_ACTIVITY_. Apart from the pictures, every line below needs to be reproduced verbatim.

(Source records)

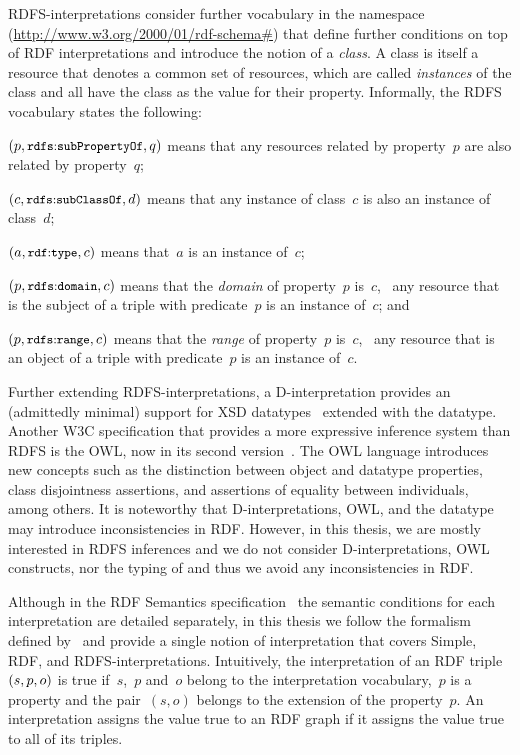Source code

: \ac{RDFS}-interpretations consider further vocabulary in the  namespace
(\url{http://www.w3.org/2000/01/rdf-schema#}) that define further conditions on top of \ac{RDF} interpretations and
introduce the notion of a \emph{class}.  A class is itself a resource that denotes a common set of resources, which are
called \emph{instances} of the class and all have the class as the value for their  property.
%
Informally, the \ac{RDFS} vocabulary states the following:
%
\begin{inparaenum}[(i)]
\item $(p, \mbox{\small$\mathtt{rdfs{:}subPropertyOf}$}, q)$ means that any resources related by property~$p$ are also related by
  property~$q$;
\item $(c, \mbox{\small$\mathtt{rdfs{:}subClassOf}$}, d)$ means that any instance of class~$c$ is also an instance of class~$d$;
\item $(a, \mbox{\small$\mathtt{rdf{:}type}$}, c)$ means that~$a$ is an instance of~$c$;
\item $(p, \mbox{\small$\mathtt{rdfs{:}domain}$}, c)$ means that the \emph{domain} of property~$p$ is~$c$, \ie~any resource that
  is the subject of a triple with predicate~$p$ is an instance of~$c$; and
\item $(p, \mbox{\small$\mathtt{rdfs{:}range}$}, c)$ means that the \emph{range} of property~$p$ is~$c$, \ie~any resource that is
  an object of a triple with predicate~$p$ is an instance of~$c$.
\end{inparaenum}
%

Further extending \ac{RDFS}-interpretations, a D-interpretation provides an (admittedly minimal) support for \ac{XSD}
datatypes~\cite{BironMalhotra:2004aa} extended with the  datatype.
%
Another \ac{W3C} specification that provides a more expressive inference system than \ac{RDFS} is the \ac{OWL}, now in
its second version~\cite{HitzlerKrotzschParsia:2009aa}.  The \ac{OWL} language introduces new concepts such as the
distinction between object and datatype properties, class disjointness assertions, and assertions of equality between
individuals, among others.
%
It is noteworthy that D-interpretations, \ac{OWL}, and the  datatype may introduce
inconsistencies in \ac{RDF}.
%
However, in this thesis, we are mostly interested in \ac{RDFS} inferences and we do not consider D-interpretations,
\ac{OWL} constructs, nor the typing of  and thus we avoid any inconsistencies in \ac{RDF}.  
%


Although in the \ac{RDF} Semantics specification~\cite{Hayes:2004aa} the semantic conditions for each interpretation are
detailed separately, in this thesis we follow the formalism defined
by~\citet{MunozPerezGutierrez:2007aa,MunozPerezGutierrez:2009aa} and provide a single notion of interpretation that
covers Simple, \ac{RDF}, and \ac{RDFS}-interpretations. 
%
Intuitively, the interpretation of an \ac{RDF} triple~$(s,p,o)$ is true if~$s$,~$p$ and~$o$ belong to the
interpretation vocabulary,~$p$ is a property and the pair~$(s,o)$ belongs to the extension of the property~$p$.  An
interpretation assigns the value true to an \ac{RDF} graph if it assigns the value true to all of its triples.
%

_EXERCISE RESPONSE_.
Source code

: \ac{RDFS}-interpretations consider further vocabulary in the  namespace
(\url{http://www.w3.org/2000/01/rdf-schema#}) that define further conditions on top of \ac{RDF} interpretations and
introduce the notion of a \emph{class}.  A class is itself a resource that denotes a common set of resources, which are
called \emph{instances} of the class and all have the class as the value for their  property.
%
Informally, the \ac{RDFS} vocabulary states the following:
%
\begin{inparaenum}[(i)]
\item $(p, \mbox{\small$\mathtt{rdfs{:}subPropertyOf}$}, q)$ means that any resources related by property~$p$ are also related by
  property~$q$;
\item $(c, \mbox{\small$\mathtt{rdfs{:}subClassOf}$}, d)$ means that any instance of class~$c$ is also an instance of class~$d$;
\item $(a, \mbox{\small$\mathtt{rdf{:}type}$}, c)$ means that~$a$ is an instance of~$c$;
\item $(p, \mbox{\small$\mathtt{rdfs{:}domain}$}, c)$ means that the \emph{domain} of property~$p$ is~$c$, \ie~any resource that
  is the subject of a triple with predicate~$p$ is an instance of~$c$; and
\item $(p, \mbox{\small$\mathtt{rdfs{:}range}$}, c)$ means that the \emph{range} of property~$p$ is~$c$, \ie~any resource that is
  an object of a triple with predicate~$p$ is an instance of~$c$.
\end{inparaenum}
%

Further extending \ac{RDFS}-interpretations, a D-interpretation provides an (admittedly minimal) support for \ac{XSD}
datatypes~\cite{BironMalhotra:2004aa} extended with the  datatype.
%
Another \ac{W3C} specification that provides a more expressive inference system than \ac{RDFS} is the \ac{OWL}, now in
its second version~\cite{HitzlerKrotzschParsia:2009aa}.  The \ac{OWL} language introduces new concepts such as the
distinction between object and datatype properties, class disjointness assertions, and assertions of equality between
individuals, among others.
%
It is noteworthy that D-interpretations, \ac{OWL}, and the  datatype may introduce
inconsistencies in \ac{RDF}.
%
However, in this thesis, we are mostly interested in \ac{RDFS} inferences and we do not consider D-interpretations,
\ac{OWL} constructs, nor the typing of  and thus we avoid any inconsistencies in \ac{RDF}.  
%


Although in the \ac{RDF} Semantics specification~\cite{Hayes:2004aa} the semantic conditions for each interpretation are
detailed separately, in this thesis we follow the formalism defined
by~\citet{MunozPerezGutierrez:2007aa,MunozPerezGutierrez:2009aa} and provide a single notion of interpretation that
covers Simple, \ac{RDF}, and \ac{RDFS}-interpretations. 
%
Intuitively, the interpretation of an \ac{RDF} triple~$(s,p,o)$ is true if~$s$,~$p$ and~$o$ belong to the
interpretation vocabulary,~$p$ is a property and the pair~$(s,o)$ belongs to the extension of the property~$p$.  An
interpretation assigns the value true to an \ac{RDF} graph if it assigns the value true to all of its triples.
%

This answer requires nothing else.